> [Requirement] For each line of the data below that contains "with", return that line.

+ + + + + + +

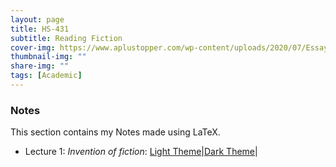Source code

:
 ```yaml
---
layout: page
title: HS-431
subtitle: Reading Fiction
cover-img: https://www.aplustopper.com/wp-content/uploads/2020/07/Essay-on-Books-and-Reading.png
thumbnail-img: ""
share-img: ""
tags: [Academic]
---
```


### Notes
This section contains my Notes made using LaTeX.
- Lecture 1: _Invention of fiction_:
[Light Theme](HS431/Lec1-Notes.pdf)|[Dark Theme](HS431/Lec1-Notes_dark.pdf)|


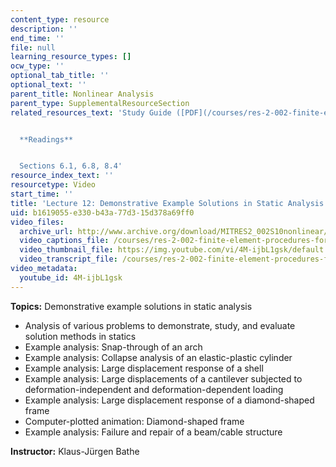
 ```yaml
---
content_type: resource
description: ''
end_time: ''
file: null
learning_resource_types: []
ocw_type: ''
optional_tab_title: ''
optional_text: ''
parent_title: Nonlinear Analysis
parent_type: SupplementalResourceSection
related_resources_text: 'Study Guide ([PDF](/courses/res-2-002-finite-element-procedures-for-solids-and-structures-spring-2010/resources/mitres2_002s10_lec12-1))


  **Readings**


  Sections 6.1, 6.8, 8.4'
resource_index_text: ''
resourcetype: Video
start_time: ''
title: 'Lecture 12: Demonstrative Example Solutions in Static Analysis'
uid: b1619055-e330-b43a-77d3-15d378a69ff0
video_files:
  archive_url: http://www.archive.org/download/MITRES2_002S10nonlinear/MITRES2_002S10nonlinear_lec12_300k.mp4
  video_captions_file: /courses/res-2-002-finite-element-procedures-for-solids-and-structures-spring-2010/f09c7b5bfbbd5236b4c39fdfb9b3a7cf_4M-ijbL1gsk.vtt
  video_thumbnail_file: https://img.youtube.com/vi/4M-ijbL1gsk/default.jpg
  video_transcript_file: /courses/res-2-002-finite-element-procedures-for-solids-and-structures-spring-2010/2e7389a4bc45c5c85d5ebed6ec7a1887_4M-ijbL1gsk.pdf
video_metadata:
  youtube_id: 4M-ijbL1gsk
---
```


**Topics:** Demonstrative example solutions in static analysis

*   Analysis of various problems to demonstrate, study, and evaluate solution methods in statics
*   Example analysis: Snap-through of an arch
*   Example analysis: Collapse analysis of an elastic-plastic cylinder
*   Example analysis: Large displacement response of a shell
*   Example analysis: Large displacements of a cantilever subjected to deformation-independent and deformation-dependent loading
*   Example analysis: Large displacement response of a diamond-shaped frame
*   Computer-plotted animation: Diamond-shaped frame
*   Example analysis: Failure and repair of a beam/cable structure

**Instructor:** Klaus-Jürgen Bathe




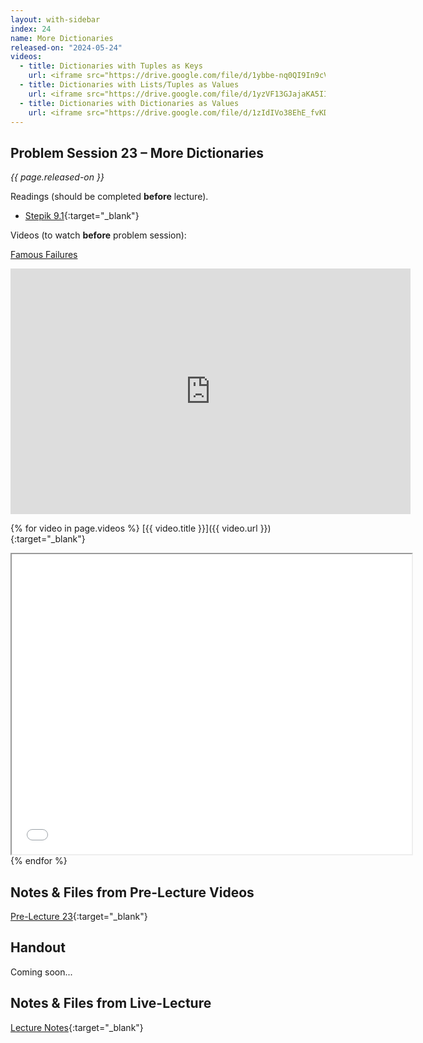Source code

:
 ```yaml
---
layout: with-sidebar
index: 24
name: More Dictionaries
released-on: "2024-05-24"
videos:
  - title: Dictionaries with Tuples as Keys
    url: <iframe src="https://drive.google.com/file/d/1ybbe-nq0QI9In9cVTsV6f5WhgH_8162S/preview" width="640" height="480" allow="autoplay"></iframe>
  - title: Dictionaries with Lists/Tuples as Values
    url: <iframe src="https://drive.google.com/file/d/1yzVF13GJajaKA5IIvpW-V7kYgl5NR9Lu/preview" width="640" height="480" allow="autoplay"></iframe>
  - title: Dictionaries with Dictionaries as Values
    url: <iframe src="https://drive.google.com/file/d/1zIdIVo38EhE_fvKD3J2AnqzE9LypBgae/preview" width="640" height="480" allow="autoplay"></iframe>
---
```


## Problem Session 23 – More Dictionaries

_{{ page.released-on }}_

Readings (should be completed **before** lecture). 
- [Stepik 9.1](https://stepik.org/lesson/567199/step/1?unit=561472){:target="_blank"}

Videos (to watch **before** problem session):

[Famous Failures](https://www.youtube.com/watch?v=zLYECIjmnQs)
<iframe width="640" height="393" src="https://www.youtube.com/embed/zLYECIjmnQs?si=UpbWWXeV2iCiuGJ3" title="YouTube video player" frameborder="0" allow="accelerometer; autoplay; clipboard-write; encrypted-media; gyroscope; picture-in-picture; web-share" referrerpolicy="strict-origin-when-cross-origin" allowfullscreen></iframe>

{% for video in page.videos %}
[{{ video.title }}]({{ video.url }}){:target="_blank"}

<iframe src="{{ video.url }}/preview" width="640" height="480" allow="autoplay"></iframe>
{% endfor %}

## Notes & Files from Pre-Lecture Videos

[Pre-Lecture 23](https://github.com/ucsd-cse8a-sp24/ucsd-cse8a-sp24.github.io/tree/main/_pre-lectures/lecture-23){:target="_blank"}

## Handout

Coming soon...

## Notes & Files from Live-Lecture

[Lecture Notes](https://drive.google.com/drive/folders/18qMlyK2XcdieanU9IM5k0JXuzytDoaUH?usp=sharing){:target="_blank"}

+ + + + + + +

> [Written response]
layout: with-sidebar
  - title: Dictionaries with Tuples as Keys
  - title: Dictionaries with Lists/Tuples as Values
  - title: Dictionaries with Dictionaries as Values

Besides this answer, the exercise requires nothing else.